Vaccines for supplemental polio vaccination campaign arrive in Tajikistan

WHO

Arrival of novel oral polio vaccines in Dushanbe, Tajikistan

On Sunday, 23 May 2021, 4.6 million doses of novel oral polio vaccine type 2 (nOPV2) arrived in Dushanbe, Tajikistan. These vaccines will be used for a nationwide poliomyelitis (polio) immunization campaign planned for May to July 2021 in response to the ongoing outbreak. During the campaign, almost 1.4 million children under the age of 6 will be targeted to receive the vaccine to strengthen protection against type 2 poliovirus.

The response activities are led by the Ministry of Health and Social Protection of the Population of Tajikistan and supported by the United Nations Children’s Fund (UNICEF), WHO and other partners within the Global Polio Eradication Initiative (GPEI).

Detailed preparations for the campaign included capacity-building on vaccine management, vaccine safety and social mobilization, and planning for the monitoring and evaluation of the upcoming 2 rounds of vaccination.

In addition to fixed vaccination points at health facilities, mobile teams will be operating in hard-to-reach areas to ensure that every child is protected from this crippling disease.

The polio campaign is supported by the GPEI, a consortium dedicated to the eradication of polio. The GPEI is spearheaded by national governments, Rotary International, UNICEF, the United States Centers for Disease Control and Prevention (CDC) and WHO, and supported by key partners including the Bill & Melinda Gates Foundation and GAVI, the Vaccine Alliance.

Cases of poliovirus in Tajikistan

Since November 2020, 9 cases of acute flaccid paralysis confirmed to be caused by circulating vaccine-derived poliovirus type 2 (cVDPV2) have been reported in Tajikistan. They are all linked to an imported virus strain currently circulating in Pakistan. Poliovirus surveillance in Tajikistan has been stepped up, and environmental surveillance has been established.

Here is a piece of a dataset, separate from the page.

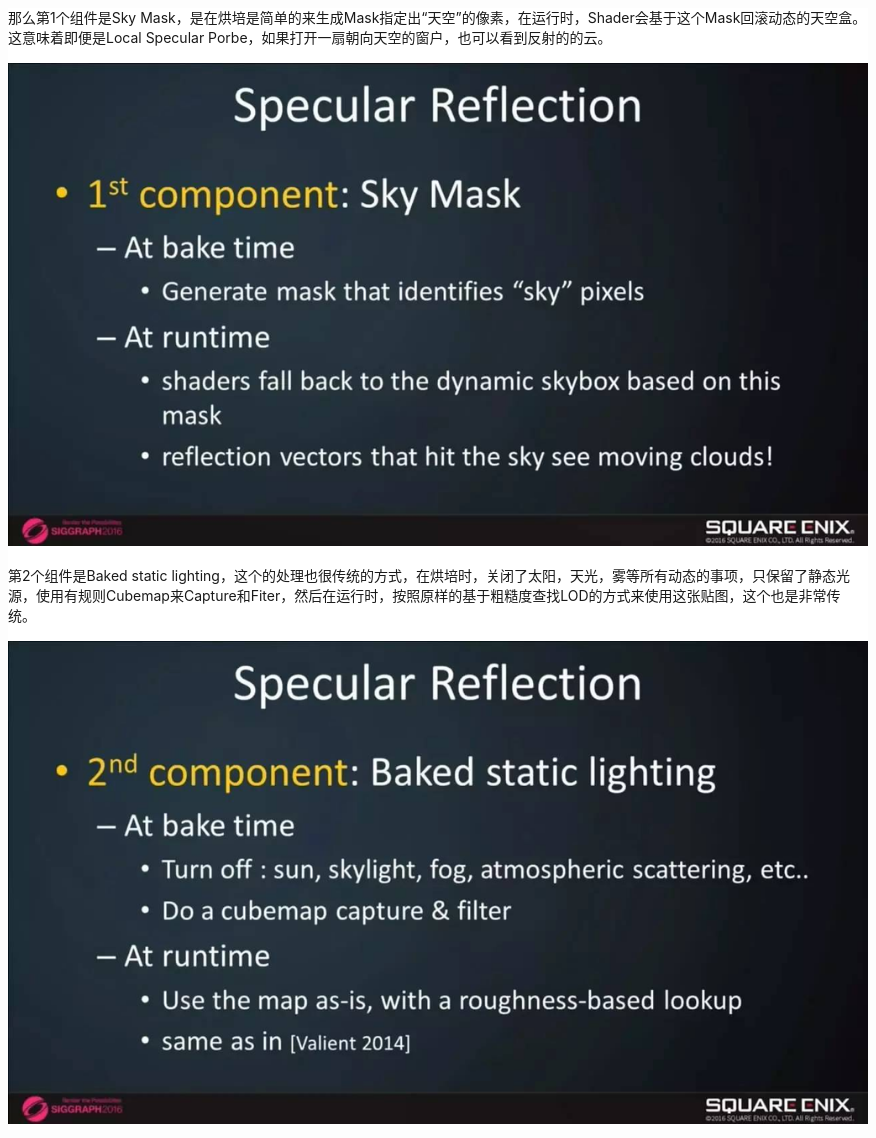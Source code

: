 那么第1个组件是Sky Mask，是在烘培是简单的来生成Mask指定出“天空”的像素，在运行时，Shader会基于这个Mask回滚动态的天空盒。这意味着即便是Local Specular Porbe，如果打开一扇朝向天空的窗户，也可以看到反射的的云。

![img](the_Final_Fantasy_series.assets/ce6f5141e4df4e1f84f7898086d39736_th.jpeg)

第2个组件是Baked static lighting，这个的处理也很传统的方式，在烘培时，关闭了太阳，天光，雾等所有动态的事项，只保留了静态光源，使用有规则Cubemap来Capture和Fiter，然后在运行时，按照原样的基于粗糙度查找LOD的方式来使用这张贴图，这个也是非常传统。

![img](the_Final_Fantasy_series.assets/40719bd337fa43269722350ebaf58f1e_th.jpeg)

In February 2021, the country completed a planned nationwide inactivated polio vaccine (IPV) catch-up campaign to ensure that all children who may have missed receiving protection against type 2 poliovirus in the past are protected from becoming sick and suffering potential paralysis should they come into contact with the virus.

The supplemental campaign will be conducted using nOPV2. This vaccine has been improved to provide comparable protection against poliovirus while being more genetically stable than monovalent oral polio vaccine type 2 and therefore less likely to revert into a form which can cause paralysis in under-immunized communities.